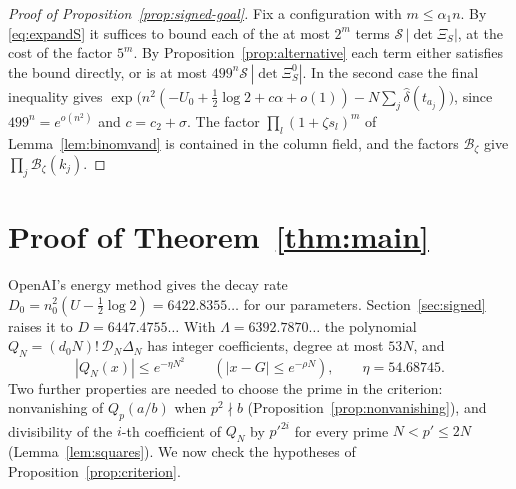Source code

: \documentclass[11pt]{amsart}
\newcommand{\EtaTot}{54.68745}
\newcommand{\Decay}{6447.4755}
\newcommand{\DecayOA}{6422.8355}
\newcommand{\LamDen}{6392.7870}
\theoremstyle{definition}
\theoremstyle{remark}
\numberwithin{equation}{section}
\newcommand{\cD}{\mathcal D}
\begin{document}
\begin{proof}[Proof of Proposition~\ref{prop:signed-goal}]
Fix a configuration with $m\le\alpha_1n$. By \eqref{eq:expandS} it suffices to bound each of the at most $2^m$ terms
$\mathcal S\,|\det\Xi_S|$, at the cost of the factor $5^m$. By Proposition~\ref{prop:alternative} each term either satisfies the
bound directly, or is at most $499^n\mathcal S\,|\det\Xi^0_S|$. In the second case the final inequality gives
$\exp\bigl(n^2(-U_0+\frac12\log2+c\alpha+o(1))-N\sum_j\hat\delta(t_{a_j})\bigr)$, since $499^n=e^{o(n^2)}$ and $c=c_2+\sigma$.
The factor $\prod_l(1+\zeta s_l)^m$ of Lemma~\ref{lem:binomvand} is contained in the column field, and the factors $\mathcal B_\zeta$ give
$\prod_j\mathcal B_\zeta(k_j)$.
\end{proof}
\section{Proof of Theorem~\ref{thm:main}}\label{sec:proof}

OpenAI's energy method gives the decay rate $D_0=n_0^2(U-\frac12\log2)=\DecayOA\ldots$ for our parameters.
Section~\ref{sec:signed} raises it to $D=\Decay\ldots$ With $\Lambda=\LamDen\ldots$ the polynomial
$Q_N=(d_0N)!\,\cD_N\Delta_N$ has integer coefficients, degree at most $53N$, and
\[
 |Q_N(x)|\le e^{-\eta N^2}\qquad(|x-G|\le e^{-\rho N}),\qquad \eta=\EtaTot .
\]
Two further properties are needed to choose the prime in the criterion: nonvanishing of $Q_p(a/b)$ when
$p^2\nmid b$ (Proposition~\ref{prop:nonvanishing}), and divisibility of the $i$-th coefficient of $Q_N$ by
$p'^{2i}$ for every prime $N<p'\le2N$ (Lemma~\ref{lem:squares}). We now check the hypotheses of
Proposition~\ref{prop:criterion}.
\end{document}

------------------------------------------------------------------------

_Work to be completed_
When a line above includes the word "Proposition", please list that line.

_Result below_
\begin{proof}[Proof of Proposition~\ref{prop:signed-goal}]
$\mathcal S\,|\det\Xi_S|$, at the cost of the factor $5^m$. By Proposition~\ref{prop:alternative} each term either satisfies the
$p^2\nmid b$ (Proposition~\ref{prop:nonvanishing}), and divisibility of the $i$-th coefficient of $Q_N$ by
Proposition~\ref{prop:criterion}.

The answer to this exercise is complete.